Yes, you did so in June 2002, after the anti-Chavez coup (four years after Chavez got elected). Let's not wait till a coup against Ahmadinejad or something like that happens.
By now, we have enough to go on to make a preliminary judgment about what the Ahmadinejad administration is up to, having seen what it was able to carry out, what it attempted but got blocked by what Tariq Ali calls the "mullah–bazaari nexus," what it is planning on doing, and so on.

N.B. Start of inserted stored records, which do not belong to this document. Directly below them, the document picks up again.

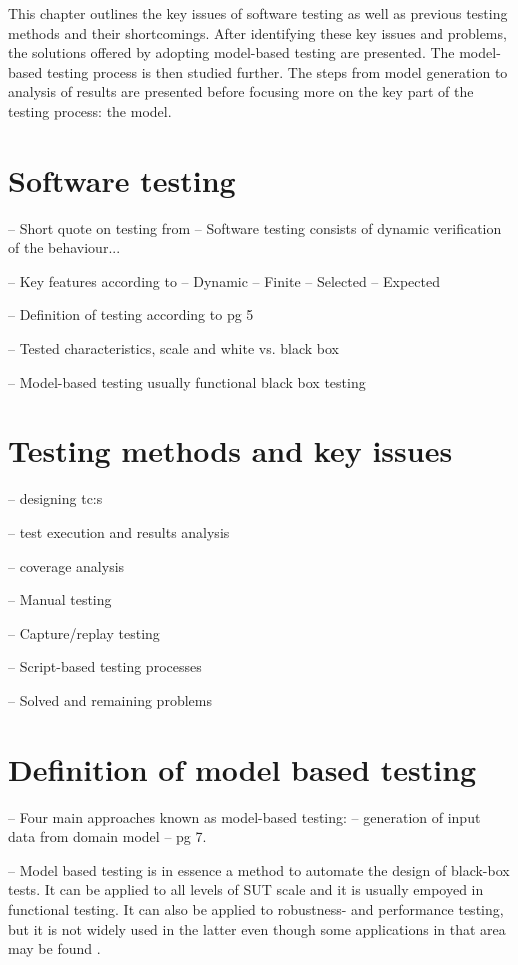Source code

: This chapter outlines the key issues of software testing as well as previous testing methods and their shortcomings.
After identifying these key issues and problems, the solutions offered by adopting model-based testing are presented.
The model-based testing process is then studied further. The steps from model generation to analysis of results are presented 
before focusing more on the key part of the testing process: the model. 

\section{Software testing}
 -- Short quote on testing from \cite{swebok}
 	-- Software testing consists of dynamic verification of the behaviour...
 	
 -- Key features according to \cite{tools}
 	-- Dynamic 
 	-- Finite
 	-- Selected
 	-- Expected
 	
 -- Definition of testing according to \cite{tools} pg 5
 
 -- Tested characteristics, scale and white vs. black box
 
 -- Model-based testing usually functional black box testing

\section{Testing methods and key issues}
-- designing tc:s

-- test execution and results analysis

-- coverage analysis

-- Manual testing

-- Capture/replay testing

-- Script-based testing processes

-- Solved and remaining problems

\section{Definition of model based testing}
-- Four main approaches known as model-based testing:
	-- generation of input data from domain model
	-- \cite{tools} pg 7.
	
-- Model based testing is in essence a method to automate the design of black-box tests. It can be applied to all levels of SUT scale and it is usually empoyed in functional testing. It can also be applied to robustness- and performance testing, but it is not widely used in the latter even though some applications in that area may be found \cite{tools}.
	

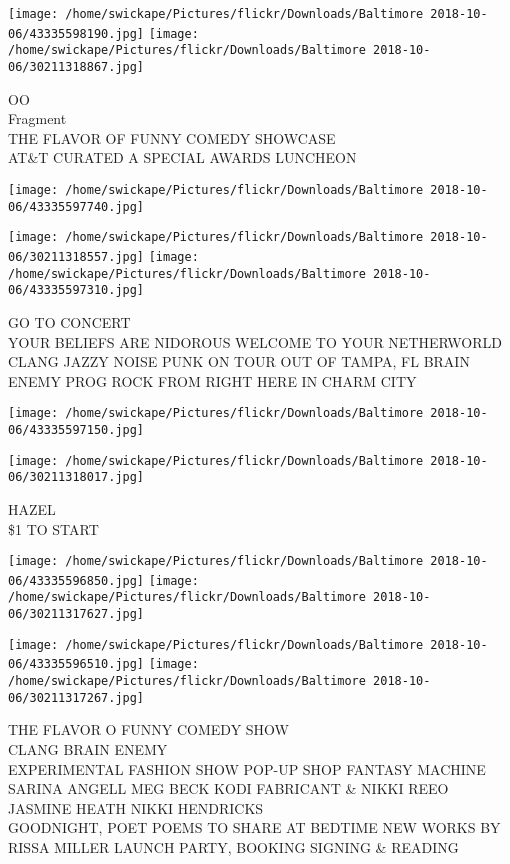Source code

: \documentclass[10pt,letterpaper]{article}
\begin{document}
\texttt{[image: /home/swickape/Pictures/flickr/Downloads/Baltimore 2018-10-06/43335598190.jpg]}
\texttt{[image: /home/swickape/Pictures/flickr/Downloads/Baltimore 2018-10-06/30211318867.jpg]}

OO\\
Fragment\\
THE FLAVOR OF FUNNY COMEDY SHOWCASE\\
AT\&T CURATED A SPECIAL AWARDS LUNCHEON\\
\pagebreak

\texttt{[image: /home/swickape/Pictures/flickr/Downloads/Baltimore 2018-10-06/43335597740.jpg]}

\vspace{0.25in}
\texttt{[image: /home/swickape/Pictures/flickr/Downloads/Baltimore 2018-10-06/30211318557.jpg]}
\texttt{[image: /home/swickape/Pictures/flickr/Downloads/Baltimore 2018-10-06/43335597310.jpg]}

GO TO CONCERT\\
YOUR BELIEFS ARE NIDOROUS WELCOME TO YOUR NETHERWORLD\\
CLANG JAZZY NOISE PUNK ON TOUR OUT OF TAMPA, FL BRAIN ENEMY PROG ROCK FROM RIGHT HERE IN CHARM CITY\\
\pagebreak

\texttt{[image: /home/swickape/Pictures/flickr/Downloads/Baltimore 2018-10-06/43335597150.jpg]}

\vspace{0.25in}
\texttt{[image: /home/swickape/Pictures/flickr/Downloads/Baltimore 2018-10-06/30211318017.jpg]}

HAZEL\\
\$1 TO START\\
\pagebreak

\texttt{[image: /home/swickape/Pictures/flickr/Downloads/Baltimore 2018-10-06/43335596850.jpg]}
\texttt{[image: /home/swickape/Pictures/flickr/Downloads/Baltimore 2018-10-06/30211317627.jpg]}

\texttt{[image: /home/swickape/Pictures/flickr/Downloads/Baltimore 2018-10-06/43335596510.jpg]}
\texttt{[image: /home/swickape/Pictures/flickr/Downloads/Baltimore 2018-10-06/30211317267.jpg]}

THE FLAVOR O FUNNY COMEDY SHOW\\
CLANG BRAIN ENEMY\\
EXPERIMENTAL FASHION SHOW POP{-}UP SHOP FANTASY MACHINE SARINA ANGELL MEG BECK KODI FABRICANT \& NIKKI  REEO JASMINE HEATH NIKKI HENDRICKS\\
GOODNIGHT, POET POEMS TO SHARE AT BEDTIME NEW WORKS BY RISSA MILLER LAUNCH PARTY, BOOKING SIGNING \& READING\\
\pagebreak
\end{document}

Ali may be right that Ahmadinejad won't be able to do what he set out to do. Iran is a tough country to run: "Students are disaffected, labour rebellious, the Arab south-west, Kurdish and Azeri north, and Baluch south-east simmering. There is ample material in this maze for every kind of domestic and imperial intrigue to topple the unwelcome victor of a popular contest" (at <http://www.newleftreview.net/NLR27201.shtml>). Note that the Solidarity Center is already at work on Iranian labor. The Arab power elite, unlike the Arab streets, fear Ahmadinejad and is offering themselves to Washington for a regime change campaign against Iran. It's impossible to evaluate his chances from here. He may end up compromising himself, too. But I'm willing to give him a chance, given the alternatives, even while criticizing his errors.